Mito n. 2: A Suprema Corte escolhe apenas
casos importantíssimos
Os EUA
registram cerca de 8 mil casos por ano de litigantes que perdem nas primeiras
instâncias e recorrem à Suprema Corte – e os ministros julgam apenas 1% desses
casos.
Seria
natural supor que um tribunal desse nível escolheria apenas os casos mais
importantes. Vários estudos, como dos professores H.W. Perry (Universidade do
Texas), Doris Marie Provine (Universidade Estadual do Arizona), Lee Epstein
(Universidade de Washington em St. Louis), Andrew D. Martin (Universidade de
Michigan) e até meus próprios demonstram que, realmente, o tribunal se
concentra em assuntos mais importantes. A mídia também enfatiza casos
assim.
No
entanto, o trabalho da Suprema Corte, que está no topo da hierarquia judicial
federal, inclui harmonizar a legislação entre os 13 circuitos federais de
apelação imediatamente abaixo dela. Os benefícios da aposentadoria federal, por
exemplo, devem ser os mesmos para os trabalhadores do 9° e do 1° circuito. Um
resultado da necessidade dessa homogeneidade é que a Suprema Corte lida com um
número substancial de casos que envolvem a Lei de Segurança de Renda de
Aposentadoria do Empregado (Erisa, na sigla em inglês).
A
cláusula de comércio da Constituição, que dá ao congresso autoridade para
regular o comércio com as tribos indígenas, também resulta em casos que não
chamam tanto a atenção da mídia, mas que são julgados pela Suprema Corte
anualmente. Em Patchak v. Zinke, por exemplo, o tribunal confirmou que o
Congresso tinha poder para exigir que um processo dos índios da tribo
Pottawatomi contra o Secretário do Interior fosse indeferido.

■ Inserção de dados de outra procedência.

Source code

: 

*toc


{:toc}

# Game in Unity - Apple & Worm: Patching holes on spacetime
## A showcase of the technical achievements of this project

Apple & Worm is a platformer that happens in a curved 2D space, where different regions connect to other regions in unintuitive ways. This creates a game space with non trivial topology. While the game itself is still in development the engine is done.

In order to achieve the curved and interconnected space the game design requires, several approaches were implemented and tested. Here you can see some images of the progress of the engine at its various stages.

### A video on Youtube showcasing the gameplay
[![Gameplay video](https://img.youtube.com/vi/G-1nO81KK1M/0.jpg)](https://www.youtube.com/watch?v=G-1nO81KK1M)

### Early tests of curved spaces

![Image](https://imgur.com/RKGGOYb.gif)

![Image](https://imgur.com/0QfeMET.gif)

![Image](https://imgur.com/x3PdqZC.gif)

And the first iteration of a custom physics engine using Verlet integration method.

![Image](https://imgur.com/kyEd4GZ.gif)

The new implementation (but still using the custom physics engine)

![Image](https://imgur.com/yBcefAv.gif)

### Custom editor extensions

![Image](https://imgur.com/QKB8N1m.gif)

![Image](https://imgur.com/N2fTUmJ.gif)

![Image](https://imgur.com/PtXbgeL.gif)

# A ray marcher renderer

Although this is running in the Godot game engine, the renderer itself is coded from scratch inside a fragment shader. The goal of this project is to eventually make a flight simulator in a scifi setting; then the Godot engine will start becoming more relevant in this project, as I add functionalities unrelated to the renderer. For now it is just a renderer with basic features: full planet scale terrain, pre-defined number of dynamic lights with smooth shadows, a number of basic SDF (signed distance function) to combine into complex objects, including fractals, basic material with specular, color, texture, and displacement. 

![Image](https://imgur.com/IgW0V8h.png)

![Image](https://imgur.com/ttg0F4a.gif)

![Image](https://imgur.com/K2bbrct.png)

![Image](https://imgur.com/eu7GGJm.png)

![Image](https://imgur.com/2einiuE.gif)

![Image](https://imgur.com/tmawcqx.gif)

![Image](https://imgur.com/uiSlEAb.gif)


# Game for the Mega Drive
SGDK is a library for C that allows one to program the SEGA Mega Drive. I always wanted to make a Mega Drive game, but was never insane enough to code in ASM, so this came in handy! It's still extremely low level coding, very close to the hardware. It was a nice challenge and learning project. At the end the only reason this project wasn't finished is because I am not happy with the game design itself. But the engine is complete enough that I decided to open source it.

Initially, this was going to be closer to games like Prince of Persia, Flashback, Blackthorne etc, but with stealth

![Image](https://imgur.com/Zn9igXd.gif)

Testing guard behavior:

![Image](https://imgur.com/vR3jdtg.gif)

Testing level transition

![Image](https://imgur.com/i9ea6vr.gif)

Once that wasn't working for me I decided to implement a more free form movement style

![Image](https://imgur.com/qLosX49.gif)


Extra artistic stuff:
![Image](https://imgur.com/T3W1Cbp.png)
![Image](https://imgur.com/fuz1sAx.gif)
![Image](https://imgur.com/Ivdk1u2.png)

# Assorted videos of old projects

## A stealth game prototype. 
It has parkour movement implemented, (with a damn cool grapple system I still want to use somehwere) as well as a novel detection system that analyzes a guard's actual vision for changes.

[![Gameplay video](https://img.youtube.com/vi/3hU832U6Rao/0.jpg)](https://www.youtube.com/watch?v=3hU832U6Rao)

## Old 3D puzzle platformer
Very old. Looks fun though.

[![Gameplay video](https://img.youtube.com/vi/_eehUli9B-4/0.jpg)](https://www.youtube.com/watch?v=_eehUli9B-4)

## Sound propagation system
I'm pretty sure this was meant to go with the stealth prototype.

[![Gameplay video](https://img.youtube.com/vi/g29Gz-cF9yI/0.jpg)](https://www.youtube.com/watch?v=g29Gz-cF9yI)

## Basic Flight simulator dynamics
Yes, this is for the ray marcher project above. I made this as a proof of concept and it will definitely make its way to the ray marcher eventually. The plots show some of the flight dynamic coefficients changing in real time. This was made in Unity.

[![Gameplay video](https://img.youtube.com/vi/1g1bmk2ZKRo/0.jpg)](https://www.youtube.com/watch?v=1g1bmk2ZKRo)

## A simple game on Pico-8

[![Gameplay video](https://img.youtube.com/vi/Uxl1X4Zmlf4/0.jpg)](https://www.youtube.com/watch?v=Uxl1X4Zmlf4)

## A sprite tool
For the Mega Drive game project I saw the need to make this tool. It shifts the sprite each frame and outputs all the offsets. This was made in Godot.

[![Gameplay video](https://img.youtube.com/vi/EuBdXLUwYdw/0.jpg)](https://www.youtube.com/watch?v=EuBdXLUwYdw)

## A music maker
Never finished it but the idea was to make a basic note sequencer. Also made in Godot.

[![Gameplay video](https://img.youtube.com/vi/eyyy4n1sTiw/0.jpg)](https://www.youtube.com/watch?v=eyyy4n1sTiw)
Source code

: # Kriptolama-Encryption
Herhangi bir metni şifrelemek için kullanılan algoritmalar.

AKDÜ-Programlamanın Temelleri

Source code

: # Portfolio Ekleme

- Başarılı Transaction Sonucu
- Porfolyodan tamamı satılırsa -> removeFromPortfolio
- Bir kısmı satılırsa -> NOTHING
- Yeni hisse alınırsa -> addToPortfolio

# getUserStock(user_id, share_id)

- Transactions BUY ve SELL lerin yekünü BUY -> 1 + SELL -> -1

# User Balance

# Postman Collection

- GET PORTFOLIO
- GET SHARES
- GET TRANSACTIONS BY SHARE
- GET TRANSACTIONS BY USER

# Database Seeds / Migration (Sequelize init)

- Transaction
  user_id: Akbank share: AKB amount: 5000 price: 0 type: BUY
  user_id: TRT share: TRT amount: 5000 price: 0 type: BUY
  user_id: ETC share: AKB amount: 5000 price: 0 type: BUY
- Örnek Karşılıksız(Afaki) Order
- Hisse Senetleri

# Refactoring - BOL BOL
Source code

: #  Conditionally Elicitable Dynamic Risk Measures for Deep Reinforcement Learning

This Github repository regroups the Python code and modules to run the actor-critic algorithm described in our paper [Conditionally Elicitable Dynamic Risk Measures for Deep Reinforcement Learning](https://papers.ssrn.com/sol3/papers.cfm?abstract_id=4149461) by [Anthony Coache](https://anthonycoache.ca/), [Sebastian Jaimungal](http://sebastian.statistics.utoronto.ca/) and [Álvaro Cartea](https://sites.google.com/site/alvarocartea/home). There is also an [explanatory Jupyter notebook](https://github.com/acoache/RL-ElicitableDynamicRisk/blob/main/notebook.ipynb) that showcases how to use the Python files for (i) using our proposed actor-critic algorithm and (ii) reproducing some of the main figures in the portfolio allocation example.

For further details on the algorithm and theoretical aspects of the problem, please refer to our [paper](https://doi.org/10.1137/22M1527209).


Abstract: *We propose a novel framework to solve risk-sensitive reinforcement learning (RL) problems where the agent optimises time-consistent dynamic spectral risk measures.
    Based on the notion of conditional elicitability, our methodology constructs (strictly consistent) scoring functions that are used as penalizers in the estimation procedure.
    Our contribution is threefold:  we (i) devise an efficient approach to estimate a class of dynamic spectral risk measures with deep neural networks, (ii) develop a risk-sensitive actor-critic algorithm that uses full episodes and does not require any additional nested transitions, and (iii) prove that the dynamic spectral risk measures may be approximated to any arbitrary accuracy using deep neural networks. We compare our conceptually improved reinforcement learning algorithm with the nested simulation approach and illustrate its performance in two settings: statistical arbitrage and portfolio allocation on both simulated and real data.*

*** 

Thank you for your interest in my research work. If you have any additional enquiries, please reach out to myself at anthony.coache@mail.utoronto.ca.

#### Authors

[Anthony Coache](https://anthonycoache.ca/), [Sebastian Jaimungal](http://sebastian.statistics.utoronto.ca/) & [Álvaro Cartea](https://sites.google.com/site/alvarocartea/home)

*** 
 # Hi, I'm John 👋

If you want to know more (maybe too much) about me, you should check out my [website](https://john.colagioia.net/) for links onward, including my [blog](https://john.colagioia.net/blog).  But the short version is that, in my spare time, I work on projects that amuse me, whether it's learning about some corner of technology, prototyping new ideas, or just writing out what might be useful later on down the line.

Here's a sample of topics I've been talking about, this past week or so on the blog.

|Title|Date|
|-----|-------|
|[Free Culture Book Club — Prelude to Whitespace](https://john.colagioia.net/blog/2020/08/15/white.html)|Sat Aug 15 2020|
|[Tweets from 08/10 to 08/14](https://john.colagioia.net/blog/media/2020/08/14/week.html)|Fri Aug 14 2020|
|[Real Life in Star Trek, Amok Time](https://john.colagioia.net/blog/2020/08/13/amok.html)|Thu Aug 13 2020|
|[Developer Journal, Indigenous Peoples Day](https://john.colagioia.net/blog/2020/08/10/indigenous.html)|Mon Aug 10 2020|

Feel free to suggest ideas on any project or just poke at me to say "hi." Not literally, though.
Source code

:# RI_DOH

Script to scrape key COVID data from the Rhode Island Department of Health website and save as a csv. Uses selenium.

Mito n. 3: As decisões da Corte sobre questões
constitucionais são “a última palavra”
O
princípio da revisão judicial dá à Suprema Corte o poder de atacar tanto leis
aprovadas pelo Congresso quanto medidas tomadas pelo Poder Executivo, incluindo
as do presidente. Em Marbury vs. Madison, de 1803, os juízes reivindicaram
a autoridade para dizer o que é a lei. A Corte reafirmou esse ponto ao longo
dos anos – em 1958, no caso Cooper v. Aaron, envolvendo a 14ª Emenda; em
1997, no caso de Primeira Emenda Cidade de Boerne v. Flores, quando foi
derrubada uma lei que envolvia questões de liberdade religiosa.
Mesmo
assim, as coisas nem sempre saem como os ministros querem. Em artigo, o
cientista político Robert Dahl descobriu que a Suprema Corte era mais eficaz em
sustentar a legislação do que em bloqueá-la. Caso a legislação bloqueada
represente a vontade do povo, o presidente e o Congresso podem ameaçar a
autoridade institucional do tribunal – limitando sua jurisdição ou reduzindo
seu orçamento – a curto prazo. A longo prazo, os presidentes podem nomear
juízes que vão apoiar a lei em questão.
Por mais que Franklin Delano Roosevelt tenha falhado em aumentar a composição da Corte para que juízes extras apoiassem seu New Deal, no fim das contas ele acabou nomeando oito novos juízes para ocupar as vagas já existentes. E eles chancelaram várias políticas, como as leis do salário mínimo e da hora máxima, que tribunais de instâncias inferiores haviam rejeitado.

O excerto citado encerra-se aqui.